If the additional form (K) is added, we get a form which is grey/silver, has crossed slot in head, and a convex head, with ridges covering full length of the stem, and the additonal shiled below the head, which no other form shares.

The choice is now: do we consider it likely that the character 'convex head' evolved twice (within the sister group with slotted head (B,C) and the sister group with cross-head (E-G), and do we place this individual within the group containing D through G? In that case, the color within that group also is allowed to change back to the ancestral condition of grey, while the head shiled is added. Or do we consider it likely that the character 'cross head' evolved twice independently, and branch the added species K off from the other convex head species (C), with addition of 'cross slit' and 'head shield'? Since I have been using the 'shape of dent in head' as a very important character throughout, I should go for the first choice, and let K branch off from E, F , G or H. I could branch it off the gold one rather easily, since both are short with rather tight ridges, and then color of that form was already different than that of the main group. But I could also branch it off from F; I prefer these two possibilities over branching it off from G or H, which (using the low-density of ridges as a charcater) seems to be a set of sister species.

 


See Lab 2 for description of taxa.

We do not have an 'outgroup' available for brachiopods and bivalves, and thus can not 'root the cladogram': we do not know which group is the most 'prmitive' and branched off first.

Bivalves:

In bivalves (organisms which filter feed, pumping water over their gills) the character of the hinge between the valves is an important character. We thus split the 5 taxa into a group with curved hinges with sockets and teeth (3 taxa) and a group with a straight hinge, no clear teeth, and a triangular area between the hinge and the umbo of the shell. The latter group has a larger width than height of the shell (w/h>1); it can be split into the ponderous arc (w/h not much >1) and the turkey wing (w/h >> 1).

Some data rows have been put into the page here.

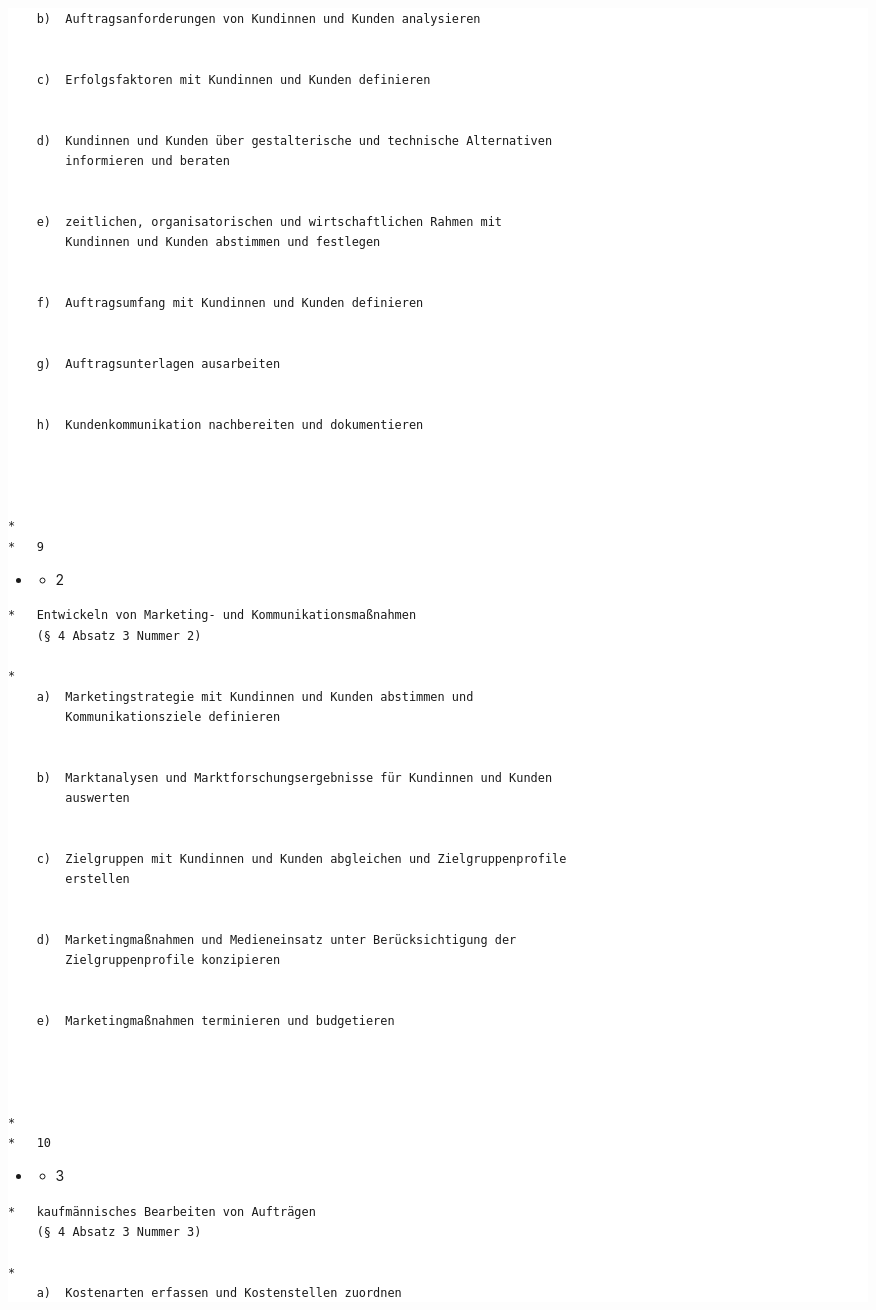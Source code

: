 
        b)  Auftragsanforderungen von Kundinnen und Kunden analysieren


        c)  Erfolgsfaktoren mit Kundinnen und Kunden definieren


        d)  Kundinnen und Kunden über gestalterische und technische Alternativen
            informieren und beraten


        e)  zeitlichen, organisatorischen und wirtschaftlichen Rahmen mit
            Kundinnen und Kunden abstimmen und festlegen


        f)  Auftragsumfang mit Kundinnen und Kunden definieren


        g)  Auftragsunterlagen ausarbeiten


        h)  Kundenkommunikation nachbereiten und dokumentieren




    *
    *   9


*    *   2

    *   Entwickeln von Marketing- und Kommunikationsmaßnahmen
        (§ 4 Absatz 3 Nummer 2)

    *
        a)  Marketingstrategie mit Kundinnen und Kunden abstimmen und
            Kommunikationsziele definieren


        b)  Marktanalysen und Marktforschungsergebnisse für Kundinnen und Kunden
            auswerten


        c)  Zielgruppen mit Kundinnen und Kunden abgleichen und Zielgruppenprofile
            erstellen


        d)  Marketingmaßnahmen und Medieneinsatz unter Berücksichtigung der
            Zielgruppenprofile konzipieren


        e)  Marketingmaßnahmen terminieren und budgetieren




    *
    *   10


*    *   3

    *   kaufmännisches Bearbeiten von Aufträgen
        (§ 4 Absatz 3 Nummer 3)

    *
        a)  Kostenarten erfassen und Kostenstellen zuordnen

The group of 3 taxa consists of the two cockles, in which h/w is equal to or larger than 1; the other taxon is the Cardita, in which h/w <1. The two cockles are sister taxa and distinguished by presence/absence of spines.

Brachiopods:

We split the 5 taxa into a group of 3 taxa, characterized by having biconvex shells and a sulcus, and a group of 2 taxa, which have concavo-convex shells. The latter group is then subdivided on the nature of the convex side, which is very rounded in one taxon, flat in the other. In the set of 3 taxa the two genera of Spirifer-like forms (Spirifer and Mediaspirifer) are sister taxa (shell w>h, strongly developed sulcus), with the other taxon (Atrypa) branching off first (about 1, sulcus more weakly developed). In Mediaspirifer w/h is not as large as in Spirifer.